I always assumed doing it based on OS maps or whatever in such a way that the model points due north from the start. So there would be no rotating.
What is the remaining issue with exporting track? If can be done now, I read. Never got around trying it, but soon will, hopefully.
The way I see it is this:
I place OS maps decals in World Editor. I fit track to that. I export the result of my matching efforts and load it into Blender (or 3D Crafter in your case). It will be some simple mesh, I keep it separate from the model, "read only" and exclude it from export.
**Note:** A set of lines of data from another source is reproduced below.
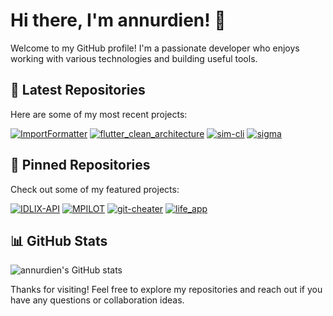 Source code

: # Hi there, I'm annurdien! 👋

Welcome to my GitHub profile! I'm a passionate developer who enjoys working with various technologies and building useful tools.

## 🚀 Latest Repositories

Here are some of my most recent projects:

[![ImportFormatter](https://github-readme-stats.vercel.app/api/pin/?username=annurdien&repo=ImportFormatter&theme=default)](https://github.com/annurdien/ImportFormatter)
[![flutter_clean_architecture](https://github-readme-stats.vercel.app/api/pin/?username=annurdien&repo=flutter_clean_architecture&theme=default)](https://github.com/annurdien/flutter_clean_architecture)
[![sim-cli](https://github-readme-stats.vercel.app/api/pin/?username=annurdien&repo=sim-cli&theme=default)](https://github.com/annurdien/sim-cli)
[![sigma](https://github-readme-stats.vercel.app/api/pin/?username=annurdien&repo=sigma&theme=default)](https://github.com/annurdien/sigma)

## 📌 Pinned Repositories

Check out some of my featured projects:

[![IDLIX-API](https://github-readme-stats.vercel.app/api/pin/?username=annurdien&repo=IDLIX-API&theme=default)](https://github.com/annurdien/IDLIX-API)
[![MPILOT](https://github-readme-stats.vercel.app/api/pin/?username=annurdien&repo=MPILOT&theme=default)](https://github.com/annurdien/MPILOT)
[![git-cheater](https://github-readme-stats.vercel.app/api/pin/?username=annurdien&repo=git-cheater&theme=default)](https://github.com/annurdien/git-cheater)
[![life_app](https://github-readme-stats.vercel.app/api/pin/?username=annurdien&repo=life_app&theme=default)](https://github.com/annurdien/life_app)

## 📊 GitHub Stats

![annurdien's GitHub stats](https://github-readme-stats.vercel.app/api?username=annurdien&show_icons=true&theme=default)

Thanks for visiting! Feel free to explore my repositories and reach out if you have any questions or collaboration ideas.
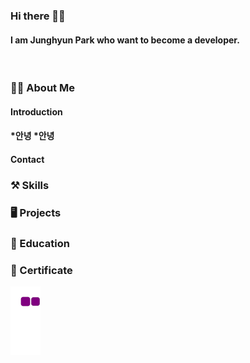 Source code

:<h3>Hi there 👀💕</h3>
<h4>I am Junghyun Park who want to become a developer.</h4><br>

<h3>🧙‍♂️ About Me</h3>
<h4>Introduction</h4>
<h4>*안녕 *안녕</h4>
<h4>Contact</h4>
<h3>⚒️ Skills</h3>

<h3>🖥️ Projects</h3>

<h3>📝 Education</h3>

<h3>🏅 Certificate</h3>

![snake gif](https://github.com/taz-dev/taz-dev/blob/output/github-contribution-grid-snake.gif)

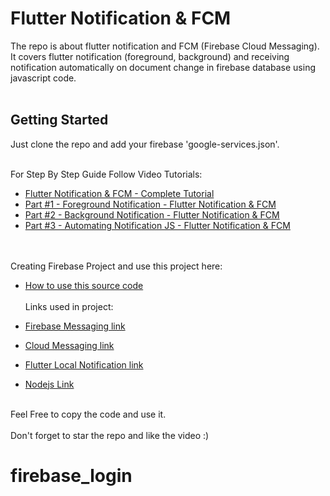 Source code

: # Flutter Notification & FCM

The repo is about flutter notification and FCM (Firebase Cloud Messaging).<br>
It covers flutter notification (foreground, background) and receiving notification automatically on document change in firebase database using javascript code.<br><br>

## Getting Started

Just clone the repo and add your firebase 'google-services.json'.<br><br>

For Step By Step Guide Follow Video Tutorials:

- [Flutter Notification & FCM - Complete Tutorial](https://youtu.be/0IJsDXs9mr4?list=PLrTDw7ICfHFmv6F9owUC17QGA4J286kq2)
- [Part #1 - Foreground Notification - Flutter Notification & FCM](https://youtu.be/QWIDjL9HTiE?list=PLrTDw7ICfHFmv6F9owUC17QGA4J286kq2)
- [Part #2 - Background Notification - Flutter Notification & FCM](https://youtu.be/al_og4iUiqY?list=PLrTDw7ICfHFmv6F9owUC17QGA4J286kq2)
- [Part #3 - Automating Notification JS - Flutter Notification & FCM](https://youtu.be/dcrI-okFHfE?list=PLrTDw7ICfHFmv6F9owUC17QGA4J286kq2)

<br><br>
Creating Firebase Project and use this project here:
- [How to use this source code](https://youtu.be/zg_WxgXWiZs)
<br><br>
Links used in project:

- [Firebase Messaging link](https://pub.dev/packages/firebase_messaging#-installing-tab-)
- [Cloud Messaging link](https://firebase.google.com/docs/cloud-messaging/android/client)
- [Flutter Local Notification link](https://pub.dev/packages/flutter_local_notifications#-installing-tab-)
- [Nodejs Link](https://nodejs.org/en/download/)
<br><br>

Feel Free to copy the code and use it.<br><br>
Don't forget to star the repo and like the video :)
# firebase_login
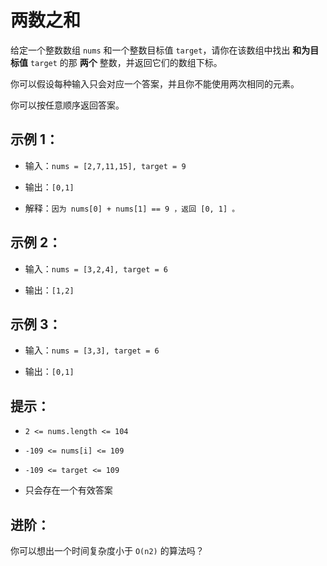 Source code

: # 两数之和

给定一个整数数组 `nums` 和一个整数目标值 `target`，请你在该数组中找出 **和为目标值** `target`  的那 **两个** 整数，并返回它们的数组下标。

你可以假设每种输入只会对应一个答案，并且你不能使用两次相同的元素。

你可以按任意顺序返回答案。



## 示例 1：

- 输入：`nums = [2,7,11,15], target = 9`

- 输出：`[0,1]`

- 解释：`因为 nums[0] + nums[1] == 9 ，返回 [0, 1] 。`


## 示例 2：

- 输入：`nums = [3,2,4], target = 6`

- 输出：`[1,2]`


## 示例 3：

- 输入：`nums = [3,3], target = 6`

- 输出：`[0,1]`


## 提示：

- `2 <= nums.length <= 104`

- `-109 <= nums[i] <= 109`

- `-109 <= target <= 109`

- 只会存在一个有效答案


## 进阶：

你可以想出一个时间复杂度小于 `O(n2)` 的算法吗？ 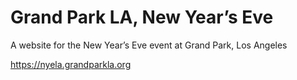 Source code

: # Grand Park LA, New Year’s Eve

A website for the New Year’s Eve event at Grand Park, Los Angeles

https://nyela.grandparkla.org
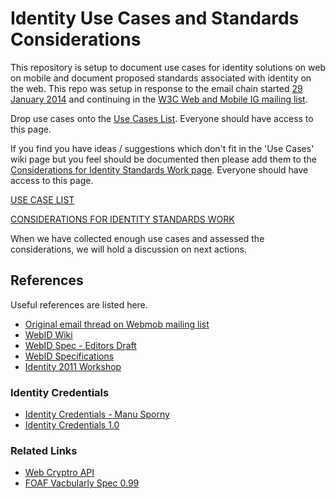 Identity Use Cases and Standards Considerations
==================

This repository is setup to document use cases for identity solutions on web on mobile and document proposed standards associated with identity on the web. This repo was setup in response to the email chain started [29 January 2014](http://lists.w3.org/Archives/Public/public-web-mobile/2014Jan/0038.html) and continuing in the [W3C Web and Mobile IG mailing list](http://lists.w3.org/Archives/Public/public-web-mobile/2014Jan/thread.html).

Drop use cases onto the [Use Cases List](https://github.com/w3c-webmob/identity/tree/master/use-cases). Everyone should have access to this page.

If you find you have ideas / suggestions which don't fit in the 'Use Cases' wiki page but you feel should be documented then please add them to the [Considerations for Identity Standards Work page](https://github.com/w3c-webmob/identity/wiki/Considerations-for-Identity-Standards-Work). Everyone should have access to this page.

[USE CASE LIST](https://github.com/w3c-webmob/identity/tree/master/use-cases/)

[CONSIDERATIONS FOR IDENTITY STANDARDS WORK](https://github.com/w3c-webmob/identity/tree/master/considerations-for-standards/)

When we have collected enough use cases and assessed the considerations, we will hold a discussion on next actions. 

## References
Useful references are listed here. 
* [Original email thread on Webmob mailing list](http://lists.w3.org/Archives/Public/public-web-mobile/2014Jan/thread.html)
* [WebID Wiki](https://www.w3.org/wiki/WebID)
* [WebID Spec - Editors Draft](https://dvcs.w3.org/hg/WebID/raw-file/tip/spec/identity-respec.html)
* [WebID Specifications](http://www.w3.org/2005/Incubator/webid/spec/)
* [Identity 2011 Workshop](http://bblfish.net/blog/2011/05/25/)

### Identity Credentials
* [Identity Credentials - Manu Sporny](http://continuations.com/post/79187457919/decentralizing-identity)
* [Identity Credentials 1.0](https://web-payments.org/specs/source/identity-credentials/#web-credential-based-login)

### Related Links
* [Web Cryptro API](http://www.w3.org/TR/WebCryptoAPI/)
* [FOAF Vacbularly Spec 0.99](http://xmlns.com/foaf/spec/#sec-glance) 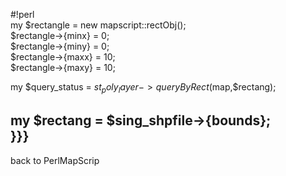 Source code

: #!perl                                                        
my $rectangle = new mapscript::rectObj();                     
$rectangle->{minx} = 0;                                       
$rectangle->{miny} = 0;                                       
$rectangle->{maxx} = 10;                                      
$rectangle->{maxy} = 10;                                      
                                                              
my $query_status = $st_poly_layer->queryByRect($map,$rectang);
                                                              
my $rectang = $sing_shpfile->{bounds};                        
}}}                                                           
----                                                          
back to PerlMapScrip
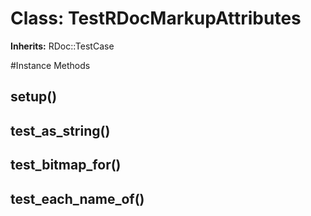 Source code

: # Class: TestRDocMarkupAttributes
**Inherits:** RDoc::TestCase
    




#Instance Methods
## setup() [](#method-i-setup)

## test_as_string() [](#method-i-test_as_string)

## test_bitmap_for() [](#method-i-test_bitmap_for)

## test_each_name_of() [](#method-i-test_each_name_of)

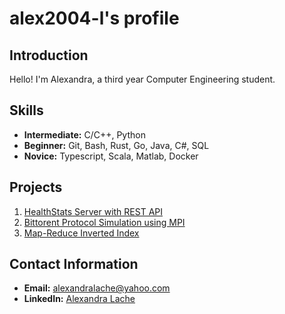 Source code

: # alex2004-l's profile

## Introduction
Hello! I'm Alexandra, a third year Computer Engineering student.

## Skills
- **Intermediate:** C/C++, Python
- **Beginner:** Git, Bash, Rust, Go, Java, C#, SQL
- **Novice:** Typescript, Scala, Matlab, Docker

## Projects
1. [HealthStats Server with REST API](https://github.com/alex2004-l/les-stats-sportif)
1. [Bittorent Protocol Simulation using MPI](https://github.com/alex2004-l/bittorrent)
1. [Map-Reduce Inverted Index](https://github.com/alex2004-l/map-reduce-inverted-index)


## Contact Information
- **Email:** alexandralache@yahoo.com
- **LinkedIn:** [Alexandra Lache](www.linkedin.com/in/afg-lache)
With some luck, I might be able to have Blender lay a Bezier curve along selected edges, or I have to fit is myself. Blender has a nice function that moves a 2D curve along another curve mimicking the RW lofts. But the outcome is converted to a mesh that you can manipulate to your heart's content (or else you could go with a RW loft).
For the texture, you sure need some that tile good. I see some serious work ahead of me in those quarters. What I envision is using two textures, inverse to how people put ambient occlusion shadows on their buildings: Texture 1 is coarse and untiled. You paint the base colour of, say, the street on it. The second is fine-grained and tiling and it only shows the outline of the stones that form the pavement of the street.
I believe I could get texture 2 by subtracting a texture from its very blurred copy. Or(and) by desaturating it completely and maybe applying some histogram curve to it. The thing is: All photos are a bit different in hue and/or brightness on their edges. So if I get "the dark lines" out of a photo, it might be easier to make those really uniform. The area between them will be transparent and the dark lines may have an alpha value well under 1 so the base colour from texture 2 has a chance to shine through.
Where I say "dark lines" in less easy cases it can also be lines in other colours, like mortar between bricks. That that will be harder, because the above advantage of working on shades of gray is lost. Mayby doing that and adding in the colour of the mortar in the end can help.
In theory, you could have a bump map instead of texture 2, but I guess it would be wasteful.
Now if I have one mesh that is nothing but street, all that is left to do is the orientation of the stone patterns. Which can keep you busy if you are like you and me.
But if I want to save on draw calls, I need to integrate pavement with grass and maybe some wall. One way to do that could be to have a side ratio of 1:2 for the fine-grained texture, maybe even 1:4. I searched the net for confirmations about that being inferior to 1:1 but could not find much outside phone games.
So assume you have one texture that tiles to one direction and has a few stripes for 2 to 4 different types of ground structure. And another one where I can paint (using Blender's texture paint) rather simple colours that I lift directly from photos. Sounds sexy. But I still have not found a way to clone myself, and my wife would not allow it, one instance is enough trouble, she says.